On July 9, OpenAI moved the GPT-5.6 family to general availability, two weeks after a limited preview. There is no single “GPT-5.6.” There are three: Sol, Terra, and Luna. If you write code for a living, this release is worth ten minutes of your attention, and a bit of skepticism.
The headline is not a benchmark. It is economics. OpenAI’s pitch is that GPT-5.6 gets more useful work out of every token, and Sam Altman put a number on it: about 54% more token-efficient on agentic coding than the previous generation. For anyone paying per token on long agent runs, efficiency beats a leaderboard win. A model that finishes the job in a third of the tokens is cheaper even if its sticker price is higher.
There is also a naming change that actually helps. The number now marks the generation. Sol, Terra, and Luna mark durable capability tiers that each improve on their own schedule. So “Sol” will still mean “the strong one” three releases from now. That is clearer than the old soup of suffixes, even if we now juggle Sol, Sol Pro, and a Sol Ultra mode on top of it.
Three tiers, priced per million tokens:
All three share a 1M-token context window, 128K max output, and a February 2026 knowledge cutoff. Two new knobs matter: a max reasoning effort that lets Sol think longer, and an ultra mode that coordinates several subagents in parallel for complex work. The Responses API adds programmatic tool calling and more predictable prompt caching, with explicit cache breakpoints and a 30-minute minimum cache life. The models are already live in GitHub Copilot, though org admins have to switch them on. The policy ships off by default.
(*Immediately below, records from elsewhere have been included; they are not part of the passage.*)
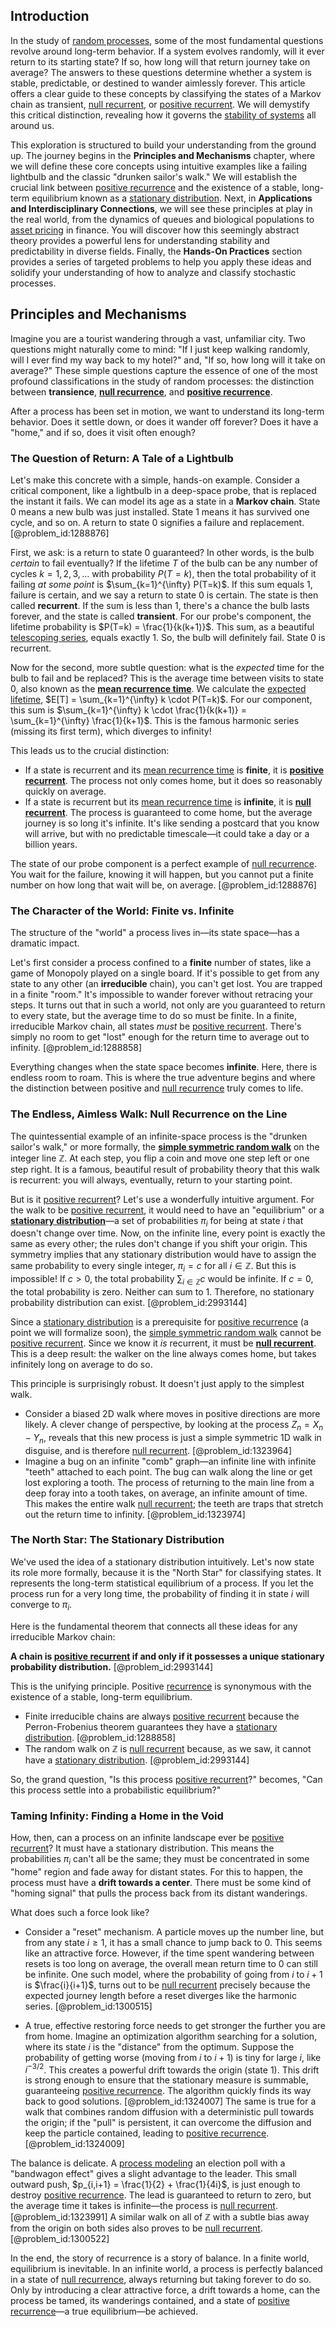 ## Introduction
In the study of [random processes](@article_id:267993), some of the most fundamental questions revolve around long-term behavior. If a system evolves randomly, will it ever return to its starting state? If so, how long will that return journey take on average? The answers to these questions determine whether a system is stable, predictable, or destined to wander aimlessly forever. This article offers a clear guide to these concepts by classifying the states of a Markov chain as transient, [null recurrent](@article_id:201339), or [positive recurrent](@article_id:194645). We will demystify this critical distinction, revealing how it governs the [stability of systems](@article_id:175710) all around us.

This exploration is structured to build your understanding from the ground up. The journey begins in the **Principles and Mechanisms** chapter, where we will define these core concepts using intuitive examples like a failing lightbulb and the classic "drunken sailor's walk." We will establish the crucial link between [positive recurrence](@article_id:274651) and the existence of a stable, long-term equilibrium known as a [stationary distribution](@article_id:142048). Next, in **Applications and Interdisciplinary Connections**, we will see these principles at play in the real world, from the dynamics of queues and biological populations to [asset pricing](@article_id:143933) in finance. You will discover how this seemingly abstract theory provides a powerful lens for understanding stability and predictability in diverse fields. Finally, the **Hands-On Practices** section provides a series of targeted problems to help you apply these ideas and solidify your understanding of how to analyze and classify stochastic processes.

## Principles and Mechanisms

Imagine you are a tourist wandering through a vast, unfamiliar city. Two questions might naturally come to mind: "If I just keep walking randomly, will I ever find my way back to my hotel?" and, "If so, how long will it take on average?" These simple questions capture the essence of one of the most profound classifications in the study of random processes: the distinction between **transience**, **[null recurrence](@article_id:276445)**, and **[positive recurrence](@article_id:274651)**.

After a process has been set in motion, we want to understand its long-term behavior. Does it settle down, or does it wander off forever? Does it have a "home," and if so, does it visit often enough?

### The Question of Return: A Tale of a Lightbulb

Let's make this concrete with a simple, hands-on example. Consider a critical component, like a lightbulb in a deep-space probe, that is replaced the instant it fails. We can model its age as a state in a **Markov chain**. State 0 means a new bulb was just installed. State 1 means it has survived one cycle, and so on. A return to state 0 signifies a failure and replacement. [@problem_id:1288876]

First, we ask: is a return to state 0 guaranteed? In other words, is the bulb *certain* to fail eventually? If the lifetime $T$ of the bulb can be any number of cycles $k=1, 2, 3, \dots$ with probability $P(T=k)$, then the total probability of it failing *at some point* is $\sum_{k=1}^{\infty} P(T=k)$. If this sum equals 1, failure is certain, and we say a return to state 0 is certain. The state is then called **recurrent**. If the sum is less than 1, there's a chance the bulb lasts forever, and the state is called **transient**. For our probe's component, the lifetime probability is $P(T=k) = \frac{1}{k(k+1)}$. This sum, as a beautiful [telescoping series](@article_id:161163), equals exactly 1. So, the bulb will definitely fail. State 0 is recurrent.

Now for the second, more subtle question: what is the *expected* time for the bulb to fail and be replaced? This is the average time between visits to state 0, also known as the **[mean recurrence time](@article_id:264449)**. We calculate the [expected lifetime](@article_id:274430), $E[T] = \sum_{k=1}^{\infty} k \cdot P(T=k)$. For our component, this sum is $\sum_{k=1}^{\infty} k \cdot \frac{1}{k(k+1)} = \sum_{k=1}^{\infty} \frac{1}{k+1}$. This is the famous harmonic series (missing its first term), which diverges to infinity!

This leads us to the crucial distinction:
-   If a state is recurrent and its [mean recurrence time](@article_id:264449) is **finite**, it is **[positive recurrent](@article_id:194645)**. The process not only comes home, but it does so reasonably quickly on average.
-   If a state is recurrent but its [mean recurrence time](@article_id:264449) is **infinite**, it is **[null recurrent](@article_id:201339)**. The process is guaranteed to come home, but the average journey is so long it's infinite. It's like sending a postcard that you know will arrive, but with no predictable timescale—it could take a day or a billion years.

The state of our probe component is a perfect example of [null recurrence](@article_id:276445). You wait for the failure, knowing it will happen, but you cannot put a finite number on how long that wait will be, on average. [@problem_id:1288876]

### The Character of the World: Finite vs. Infinite

The structure of the "world" a process lives in—its state space—has a dramatic impact.

Let's first consider a process confined to a **finite** number of states, like a game of Monopoly played on a single board. If it's possible to get from any state to any other (an **irreducible** chain), you can't get lost. You are trapped in a finite "room." It's impossible to wander forever without retracing your steps. It turns out that in such a world, not only are you guaranteed to return to every state, but the average time to do so must be finite. In a finite, irreducible Markov chain, all states *must* be [positive recurrent](@article_id:194645). There's simply no room to get "lost" enough for the return time to average out to infinity. [@problem_id:1288858]

Everything changes when the state space becomes **infinite**. Here, there is endless room to roam. This is where the true adventure begins and where the distinction between positive and [null recurrence](@article_id:276445) truly comes to life.

### The Endless, Aimless Walk: Null Recurrence on the Line

The quintessential example of an infinite-space process is the "drunken sailor's walk," or more formally, the **[simple symmetric random walk](@article_id:276255)** on the integer line $\mathbb{Z}$. At each step, you flip a coin and move one step left or one step right. It is a famous, beautiful result of probability theory that this walk is recurrent: you will always, eventually, return to your starting point.

But is it [positive recurrent](@article_id:194645)? Let's use a wonderfully intuitive argument. For the walk to be [positive recurrent](@article_id:194645), it would need to have an "equilibrium" or a **[stationary distribution](@article_id:142048)**—a set of probabilities $\pi_i$ for being at state $i$ that doesn't change over time. Now, on the infinite line, every point is exactly the same as every other; the rules don't change if you shift your origin. This symmetry implies that any stationary distribution would have to assign the same probability to every single integer, $\pi_i = c$ for all $i \in \mathbb{Z}$. But this is impossible! If $c>0$, the total probability $\sum_{i \in \mathbb{Z}} c$ would be infinite. If $c=0$, the total probability is zero. Neither can sum to 1. Therefore, no stationary probability distribution can exist. [@problem_id:2993144]

Since a [stationary distribution](@article_id:142048) is a prerequisite for [positive recurrence](@article_id:274651) (a point we will formalize soon), the [simple symmetric random walk](@article_id:276255) cannot be [positive recurrent](@article_id:194645). Since we know it *is* recurrent, it must be **[null recurrent](@article_id:201339)**. This is a deep result: the walker on the line always comes home, but takes infinitely long on average to do so.

This principle is surprisingly robust. It doesn't just apply to the simplest walk.
-   Consider a biased 2D walk where moves in positive directions are more likely. A clever change of perspective, by looking at the process $Z_n = X_n - Y_n$, reveals that this new process is just a simple symmetric 1D walk in disguise, and is therefore [null recurrent](@article_id:201339). [@problem_id:1323964]
-   Imagine a bug on an infinite "comb" graph—an infinite line with infinite "teeth" attached to each point. The bug can walk along the line or get lost exploring a tooth. The process of returning to the main line from a deep foray into a tooth takes, on average, an infinite amount of time. This makes the entire walk [null recurrent](@article_id:201339); the teeth are traps that stretch out the return time to infinity. [@problem_id:1323974]

### The North Star: The Stationary Distribution

We've used the idea of a stationary distribution intuitively. Let's now state its role more formally, because it is the "North Star" for classifying states. It represents the long-term statistical equilibrium of a process. If you let the process run for a very long time, the probability of finding it in state $i$ will converge to $\pi_i$.

Here is the fundamental theorem that connects all these ideas for any irreducible Markov chain:

**A chain is [positive recurrent](@article_id:194645) if and only if it possesses a unique stationary probability distribution.** [@problem_id:2993144]

This is the unifying principle. Positive [recurrence](@article_id:260818) is synonymous with the existence of a stable, long-term equilibrium.
-   Finite irreducible chains are always [positive recurrent](@article_id:194645) because the Perron-Frobenius theorem guarantees they have a [stationary distribution](@article_id:142048). [@problem_id:1288858]
-   The random walk on $\mathbb{Z}$ is [null recurrent](@article_id:201339) because, as we saw, it cannot have a [stationary distribution](@article_id:142048). [@problem_id:2993144]

So, the grand question, "Is this process [positive recurrent](@article_id:194645)?" becomes, "Can this process settle into a probabilistic equilibrium?"

### Taming Infinity: Finding a Home in the Void

How, then, can a process on an infinite landscape ever be [positive recurrent](@article_id:194645)? It must have a stationary distribution. This means the probabilities $\pi_i$ can't all be the same; they must be concentrated in some "home" region and fade away for distant states. For this to happen, the process must have a **drift towards a center**. There must be some kind of "homing signal" that pulls the process back from its distant wanderings.

What does such a force look like?
-   Consider a "reset" mechanism. A particle moves up the number line, but from any state $i \ge 1$, it has a small chance to jump back to 0. This seems like an attractive force. However, if the time spent wandering between resets is too long on average, the overall mean return time to 0 can still be infinite. One such model, where the probability of going from $i$ to $i+1$ is $\frac{i}{i+1}$, turns out to be [null recurrent](@article_id:201339) precisely because the expected journey length before a reset diverges like the harmonic series. [@problem_id:1300515]

-   A true, effective restoring force needs to get stronger the further you are from home. Imagine an optimization algorithm searching for a solution, where its state $i$ is the "distance" from the optimum. Suppose the probability of getting worse (moving from $i$ to $i+1$) is tiny for large $i$, like $i^{-3/2}$. This creates a powerful drift towards the origin (state 1). This drift is strong enough to ensure that the stationary measure is summable, guaranteeing [positive recurrence](@article_id:274651). The algorithm quickly finds its way back to good solutions. [@problem_id:1324007] The same is true for a walk that combines random diffusion with a deterministic pull towards the origin; if the "pull" is persistent, it can overcome the diffusion and keep the particle contained, leading to [positive recurrence](@article_id:274651). [@problem_id:1324009]

The balance is delicate. A [process modeling](@article_id:183063) an election poll with a "bandwagon effect" gives a slight advantage to the leader. This small outward push, $p_{i,i+1} = \frac{1}{2} + \frac{1}{4i}$, is just enough to destroy [positive recurrence](@article_id:274651). The lead is guaranteed to return to zero, but the average time it takes is infinite—the process is [null recurrent](@article_id:201339). [@problem_id:1323991] A similar walk on all of $\mathbb{Z}$ with a subtle bias away from the origin on both sides also proves to be [null recurrent](@article_id:201339). [@problem_id:1300522]

In the end, the story of recurrence is a story of balance. In a finite world, equilibrium is inevitable. In an infinite world, a process is perfectly balanced in a state of [null recurrence](@article_id:276445), always returning but taking forever to do so. Only by introducing a clear attractive force, a drift towards a home, can the process be tamed, its wanderings contained, and a state of [positive recurrence](@article_id:274651)—a true equilibrium—be achieved.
The agentic-coding story holds up. On CodeRabbit’s long-horizon run of 100+ tasks across five languages, Sol passed 63.7% versus Terra’s 40.7%, and did it using fewer output tokens than Terra. That is the interesting part: the cheaper tier burned more than twice the tokens per task. Cheaper per token does not mean cheaper per solved problem. Measure cost per resolution before you route volume to Terra.
Sol’s real character is follow-through. It reads the repo, writes the tests, handles edge cases like Unicode and zero-length slices, and grinds through the boring parts instead of running one happy-path test and calling it done. What it is not is the smartest model in the room. For open-ended architecture and taste, reviewers still reach for Claude Fable 5. Sol is who you want once the plan is already a checklist.
Now the skepticism. On SWE-Bench Pro, a widely watched coding eval, Sol lands around 64.6% while Claude Fable 5 and Mythos 5 sit near 80%. That is a real gap. Notably, OpenAI published a post right before launch arguing that roughly 30% of SWE-Bench Pro tasks are broken. Maybe they are right. The timing is also convenient. Read vendor benchmarks the way you would read a résumé.
The other cost is friction. GPT-5.6 shipped with OpenAI’s heaviest safety stack yet, including a government-coordinated preview and layered cyber and bio classifiers that inspect output as it is generated. OpenAI is upfront that this will sometimes block legitimate dual-use work such as vulnerability research, debugging, and security testing, and can add latency while a larger model reviews flagged output. If your work lives near security, expect the occasional false refusal.
If you are on GPT-5.5 and running coding agents, Sol is a clear upgrade for execution: long implementations, test repair, multi-file changes. Keep Terra for bounded tasks and Luna for the cheap top-of-funnel. Keep a second model around for architecture, because Sol will follow a bad plan as diligently as a good one. And run your own cost-per-task numbers. The token efficiency is the feature here. The leaderboard is just marketing.